Propensity to Pay Model For Delinquent Loan Collections

Solution: Analytics, Predictive Analytics

Industry: Finance & Banking

Project: Propensity to Pay Model For Delinquent Loan Collections
Client: Credit Union

A major credit union located in the Midwest offers a variety of different loans and lines of credit to its qualified customers.

Challenge: Current Loan Collection Strategy Prompts Evaluation

As some loan accounts become delinquent, the credit union was executing a mass phone based contact strategy to collect past due amounts.  While direct phone calls were somewhat effective, the cost of calling every delinquent account became an expensive effort for the credit union to maintain and resulted in a lower ROI.  The credit union theorized that not all accounts required a live phone call for collection to occur and that perhaps a a more targeted collection strategy, supported by data science, could be used to prioritize its collection efforts.

Based on its exisiting relationship and its extensive data science experience, Dunn Solutions was contacted to help the company identify its riskiest deliquent loan accounts, so that a more effective collection strategy could be implemented.

Solution: Dunn Solutions' Data Scientists Develop Propensity to Pay Model to Segment Accounts

Dunn Solutions' data scientists started by gathering historical customer account data and recognized that 87% of delinquent accounts made a payment within a 30-day window.  The objective was to develop a propensity to pay model which would identify those accounts that most required a phone call contact in order to generate a payment within a 30-day window.

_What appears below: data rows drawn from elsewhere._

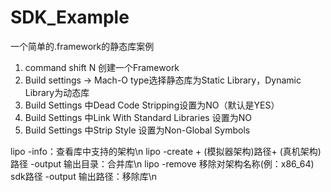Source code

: # SDK_Example
一个简单的.framework的静态库案例

1. command shift N 创建一个Framework
2. Build settings -> Mach-O type选择静态库为Static Library，Dynamic Library为动态库
3. Build Settings 中Dead Code Stripping设置为NO（默认是YES）
4. Build Settings 中Link With Standard Libraries 设置为NO
5. Build Settings 中Strip Style 设置为Non-Global Symbols

lipo -info：查看库中支持的架构\n
lipo -create + (模拟器架构)路径+ (真机架构)路径 -output 输出目录：合并库\n
lipo -remove 移除对架构名称(例：x86_64) sdk路径 -output 输出路径：移除库\n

Dunn Solutions' data scientists initially evaluated over 150 different features to be included in its propensity to pay model. This list eventually was narrowed down to 19 key variables that were considered to be the best to predict future payment behavior. 

Dunn Solutions' data scientists used those variables to run hundreds of iterations of the propensity to pay model and tested the relationships between the variables to fine tune the most effective way to rank and segment customer accounts based on an associated score.  The scores were to be used by the credit union to test viable collection strategies for each divided group of accounts.

Result: Propensity to Pay Model Leads to Targeted Loan Collection

Based on the model, it was determined that significant cost savings could be realized by applying more expensive collection methods only to its riskiest customers. Dunn Solutions is working with the credit union to A/B test different collection methods for each group of accounts. Further evaluation and modeling will be conducted as the credit union rolls out a more optimized strategy to improve collection effectiveness.